Sulphur-Crested Cockatoo

Works cited

Bradley, John, "Learning Language, Learning Country", in Whose Language Are You On Melbourne Free University, 2 May 2019.

Collyer, Emilie. "Vicki Couzens Talk". Received by Catherine Clover. 20 April 2020.

Couzens, Vicki. "Wangakee, wanga, kooweekoowee-ngeeye Listen, hear our story" in Present Tense RMIT Non/fiction Lab, 17 April 2019.

Dunolly-Lee, Harley, Kennedy, Jay and Saylor-Briggs, Julie.

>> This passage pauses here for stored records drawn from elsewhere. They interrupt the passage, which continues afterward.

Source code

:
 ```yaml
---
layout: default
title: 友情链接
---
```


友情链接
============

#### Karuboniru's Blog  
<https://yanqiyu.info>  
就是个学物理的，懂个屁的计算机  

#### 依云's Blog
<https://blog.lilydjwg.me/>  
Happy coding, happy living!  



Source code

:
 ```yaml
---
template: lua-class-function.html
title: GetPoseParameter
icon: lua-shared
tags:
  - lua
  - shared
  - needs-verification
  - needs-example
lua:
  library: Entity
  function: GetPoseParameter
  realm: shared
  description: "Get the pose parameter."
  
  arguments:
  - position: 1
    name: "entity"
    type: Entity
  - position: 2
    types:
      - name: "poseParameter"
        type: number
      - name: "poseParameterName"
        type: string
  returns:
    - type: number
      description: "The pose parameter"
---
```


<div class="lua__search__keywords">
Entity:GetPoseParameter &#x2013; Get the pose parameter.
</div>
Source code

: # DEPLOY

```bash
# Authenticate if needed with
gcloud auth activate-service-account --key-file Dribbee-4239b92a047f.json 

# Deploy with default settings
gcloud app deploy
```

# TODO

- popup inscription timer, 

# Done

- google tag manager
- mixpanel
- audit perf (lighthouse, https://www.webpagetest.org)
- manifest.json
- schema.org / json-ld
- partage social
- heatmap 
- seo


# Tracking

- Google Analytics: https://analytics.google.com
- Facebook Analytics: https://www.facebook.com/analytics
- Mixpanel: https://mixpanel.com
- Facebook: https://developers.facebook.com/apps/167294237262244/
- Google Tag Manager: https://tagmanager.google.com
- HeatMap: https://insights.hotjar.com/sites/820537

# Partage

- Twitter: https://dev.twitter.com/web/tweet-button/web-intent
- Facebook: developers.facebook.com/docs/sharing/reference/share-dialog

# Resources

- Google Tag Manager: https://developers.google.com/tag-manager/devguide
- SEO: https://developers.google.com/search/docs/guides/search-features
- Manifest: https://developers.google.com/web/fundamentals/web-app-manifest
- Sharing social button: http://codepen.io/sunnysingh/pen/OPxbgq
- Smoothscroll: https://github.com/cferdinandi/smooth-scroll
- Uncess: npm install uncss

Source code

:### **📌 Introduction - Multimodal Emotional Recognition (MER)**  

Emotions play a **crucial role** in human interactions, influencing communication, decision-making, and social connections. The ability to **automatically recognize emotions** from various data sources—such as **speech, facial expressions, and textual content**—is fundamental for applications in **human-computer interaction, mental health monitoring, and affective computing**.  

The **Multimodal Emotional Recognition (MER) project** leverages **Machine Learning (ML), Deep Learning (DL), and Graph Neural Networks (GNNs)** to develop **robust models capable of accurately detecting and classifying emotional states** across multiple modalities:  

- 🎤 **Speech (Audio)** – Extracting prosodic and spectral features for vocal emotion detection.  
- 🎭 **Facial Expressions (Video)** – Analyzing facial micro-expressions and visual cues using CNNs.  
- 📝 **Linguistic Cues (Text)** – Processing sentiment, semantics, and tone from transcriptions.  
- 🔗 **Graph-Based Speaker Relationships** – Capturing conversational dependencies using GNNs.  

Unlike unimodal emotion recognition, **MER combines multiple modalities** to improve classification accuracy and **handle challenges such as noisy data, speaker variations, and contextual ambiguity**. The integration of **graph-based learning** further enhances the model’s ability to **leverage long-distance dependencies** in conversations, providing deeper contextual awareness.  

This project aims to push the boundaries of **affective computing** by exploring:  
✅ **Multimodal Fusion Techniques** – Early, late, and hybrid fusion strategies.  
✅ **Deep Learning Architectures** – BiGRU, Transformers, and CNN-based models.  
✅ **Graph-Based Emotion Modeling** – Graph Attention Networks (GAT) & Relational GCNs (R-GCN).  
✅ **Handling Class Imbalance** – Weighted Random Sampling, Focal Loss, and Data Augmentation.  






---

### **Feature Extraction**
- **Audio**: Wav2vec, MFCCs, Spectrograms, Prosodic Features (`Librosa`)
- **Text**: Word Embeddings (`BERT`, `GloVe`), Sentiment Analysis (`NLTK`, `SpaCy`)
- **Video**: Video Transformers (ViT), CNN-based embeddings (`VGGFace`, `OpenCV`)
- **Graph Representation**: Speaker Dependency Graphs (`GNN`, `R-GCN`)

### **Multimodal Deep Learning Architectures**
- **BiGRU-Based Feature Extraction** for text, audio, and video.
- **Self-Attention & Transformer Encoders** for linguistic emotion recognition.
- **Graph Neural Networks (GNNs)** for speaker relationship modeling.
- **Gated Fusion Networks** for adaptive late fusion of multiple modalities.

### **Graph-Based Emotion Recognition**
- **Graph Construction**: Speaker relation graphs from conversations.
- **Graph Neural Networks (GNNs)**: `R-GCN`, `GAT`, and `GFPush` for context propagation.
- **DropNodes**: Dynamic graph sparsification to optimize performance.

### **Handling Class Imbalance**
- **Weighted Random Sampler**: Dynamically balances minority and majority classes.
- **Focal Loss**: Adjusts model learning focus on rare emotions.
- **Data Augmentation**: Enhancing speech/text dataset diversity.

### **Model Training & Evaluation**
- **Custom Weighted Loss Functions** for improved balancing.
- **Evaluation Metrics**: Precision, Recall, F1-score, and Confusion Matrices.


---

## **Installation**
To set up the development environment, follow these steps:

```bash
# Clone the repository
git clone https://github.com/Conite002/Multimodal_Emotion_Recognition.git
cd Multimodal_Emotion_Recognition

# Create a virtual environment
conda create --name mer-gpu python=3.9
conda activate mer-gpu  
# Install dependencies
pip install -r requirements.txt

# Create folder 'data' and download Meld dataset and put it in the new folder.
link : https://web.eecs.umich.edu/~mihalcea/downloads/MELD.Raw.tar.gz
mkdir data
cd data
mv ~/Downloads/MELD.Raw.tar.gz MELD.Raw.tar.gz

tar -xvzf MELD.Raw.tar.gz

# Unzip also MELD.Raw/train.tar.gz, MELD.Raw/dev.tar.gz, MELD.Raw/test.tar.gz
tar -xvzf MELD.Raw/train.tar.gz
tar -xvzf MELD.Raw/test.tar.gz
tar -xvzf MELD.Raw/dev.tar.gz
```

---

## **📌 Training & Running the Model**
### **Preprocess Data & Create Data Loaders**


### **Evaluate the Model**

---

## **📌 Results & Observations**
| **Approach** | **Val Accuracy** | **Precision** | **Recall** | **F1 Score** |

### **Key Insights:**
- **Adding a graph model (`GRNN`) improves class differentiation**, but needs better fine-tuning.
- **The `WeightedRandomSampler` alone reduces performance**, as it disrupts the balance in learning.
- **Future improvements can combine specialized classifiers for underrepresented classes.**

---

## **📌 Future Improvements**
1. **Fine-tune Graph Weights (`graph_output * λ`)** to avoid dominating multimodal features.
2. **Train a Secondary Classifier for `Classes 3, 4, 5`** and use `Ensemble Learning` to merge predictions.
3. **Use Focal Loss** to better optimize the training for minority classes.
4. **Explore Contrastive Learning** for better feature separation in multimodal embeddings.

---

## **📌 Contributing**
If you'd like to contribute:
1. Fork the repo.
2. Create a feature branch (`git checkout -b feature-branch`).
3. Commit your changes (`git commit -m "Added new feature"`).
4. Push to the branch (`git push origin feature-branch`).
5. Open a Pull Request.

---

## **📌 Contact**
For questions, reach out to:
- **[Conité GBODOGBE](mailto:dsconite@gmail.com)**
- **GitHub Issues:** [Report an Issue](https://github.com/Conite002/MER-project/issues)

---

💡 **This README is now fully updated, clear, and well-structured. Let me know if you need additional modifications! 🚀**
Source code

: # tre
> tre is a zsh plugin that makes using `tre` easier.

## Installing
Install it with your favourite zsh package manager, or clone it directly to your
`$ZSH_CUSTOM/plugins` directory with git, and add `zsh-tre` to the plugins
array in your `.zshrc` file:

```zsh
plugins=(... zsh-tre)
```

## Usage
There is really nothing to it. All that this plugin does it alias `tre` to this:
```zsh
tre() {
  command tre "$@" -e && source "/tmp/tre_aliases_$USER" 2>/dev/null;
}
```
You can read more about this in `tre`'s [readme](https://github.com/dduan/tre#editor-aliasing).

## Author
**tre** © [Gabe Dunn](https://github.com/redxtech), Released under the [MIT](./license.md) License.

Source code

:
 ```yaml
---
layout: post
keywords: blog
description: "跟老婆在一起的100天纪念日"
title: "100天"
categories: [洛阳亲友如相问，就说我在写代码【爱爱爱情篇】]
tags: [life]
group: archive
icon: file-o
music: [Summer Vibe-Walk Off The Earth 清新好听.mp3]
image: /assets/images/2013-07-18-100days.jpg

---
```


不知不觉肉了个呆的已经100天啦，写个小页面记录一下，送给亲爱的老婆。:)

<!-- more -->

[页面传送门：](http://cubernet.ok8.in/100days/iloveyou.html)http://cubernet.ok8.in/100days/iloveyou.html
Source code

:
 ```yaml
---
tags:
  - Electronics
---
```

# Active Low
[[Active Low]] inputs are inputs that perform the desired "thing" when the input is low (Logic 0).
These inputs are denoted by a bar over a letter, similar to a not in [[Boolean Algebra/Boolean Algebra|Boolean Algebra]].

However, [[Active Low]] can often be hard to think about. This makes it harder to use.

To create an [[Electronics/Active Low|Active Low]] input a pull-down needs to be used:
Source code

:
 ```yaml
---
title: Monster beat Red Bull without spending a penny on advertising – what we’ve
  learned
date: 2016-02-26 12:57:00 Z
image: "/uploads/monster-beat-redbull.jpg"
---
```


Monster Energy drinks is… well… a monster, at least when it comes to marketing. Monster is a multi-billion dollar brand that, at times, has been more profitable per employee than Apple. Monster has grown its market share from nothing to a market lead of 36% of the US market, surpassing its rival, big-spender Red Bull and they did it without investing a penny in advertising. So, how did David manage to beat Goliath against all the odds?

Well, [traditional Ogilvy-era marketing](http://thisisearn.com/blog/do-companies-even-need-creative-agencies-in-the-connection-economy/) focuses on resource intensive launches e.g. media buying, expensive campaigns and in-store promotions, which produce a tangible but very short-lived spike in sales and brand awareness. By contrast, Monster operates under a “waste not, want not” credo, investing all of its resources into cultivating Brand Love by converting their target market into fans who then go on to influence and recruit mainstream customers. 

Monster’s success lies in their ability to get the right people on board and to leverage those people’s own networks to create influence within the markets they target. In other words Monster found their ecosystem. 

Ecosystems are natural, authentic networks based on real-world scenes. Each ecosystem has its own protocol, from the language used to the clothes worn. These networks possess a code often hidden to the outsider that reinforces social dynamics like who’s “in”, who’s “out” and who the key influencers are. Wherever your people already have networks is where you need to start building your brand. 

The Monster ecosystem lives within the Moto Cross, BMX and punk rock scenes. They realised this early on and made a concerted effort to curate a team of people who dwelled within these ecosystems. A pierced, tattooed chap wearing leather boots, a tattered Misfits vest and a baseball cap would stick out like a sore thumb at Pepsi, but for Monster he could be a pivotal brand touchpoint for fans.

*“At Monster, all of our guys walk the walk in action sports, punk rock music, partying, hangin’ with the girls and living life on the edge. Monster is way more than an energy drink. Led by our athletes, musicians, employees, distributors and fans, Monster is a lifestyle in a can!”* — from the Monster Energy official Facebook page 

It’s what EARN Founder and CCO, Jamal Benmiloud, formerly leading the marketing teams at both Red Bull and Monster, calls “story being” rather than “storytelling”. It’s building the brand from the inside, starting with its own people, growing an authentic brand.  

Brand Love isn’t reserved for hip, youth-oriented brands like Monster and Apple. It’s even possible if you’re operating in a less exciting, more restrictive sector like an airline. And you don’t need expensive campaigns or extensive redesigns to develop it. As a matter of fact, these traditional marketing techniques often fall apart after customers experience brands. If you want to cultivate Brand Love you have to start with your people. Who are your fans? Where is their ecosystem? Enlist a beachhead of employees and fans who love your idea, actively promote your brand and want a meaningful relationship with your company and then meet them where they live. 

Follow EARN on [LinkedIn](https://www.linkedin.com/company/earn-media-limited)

Kinship Ties Symposium as part of Yirramboi Festival with the Victorian Aboriginal Corporation for Languages (VACL) and State Library of Victoria, 6 May 2019.

Dunolly-Lee, Harley and Stebbins, Tonya. "Restoring Language to Community and Country: what's happening in Victoria" in Whose Language Are You On Melbourne Free University, 9 May 2019.

Geerts, Evelien, and van der Tuin, Iris. Diffraction and Reading Diffractively 2016 viewed 30 January 2020: https://newmaterialism.eu/almanac/d/diffraction.html.

Haraway, Donna. Staying with the Trouble Duke University Press, US, 2016.

Perec, Georges. Species of Spaces and other Pieces, Penguin Books, UK, 1974.

Winch, Tara June. The Yield Hamish Hamilton, Australia, 2019.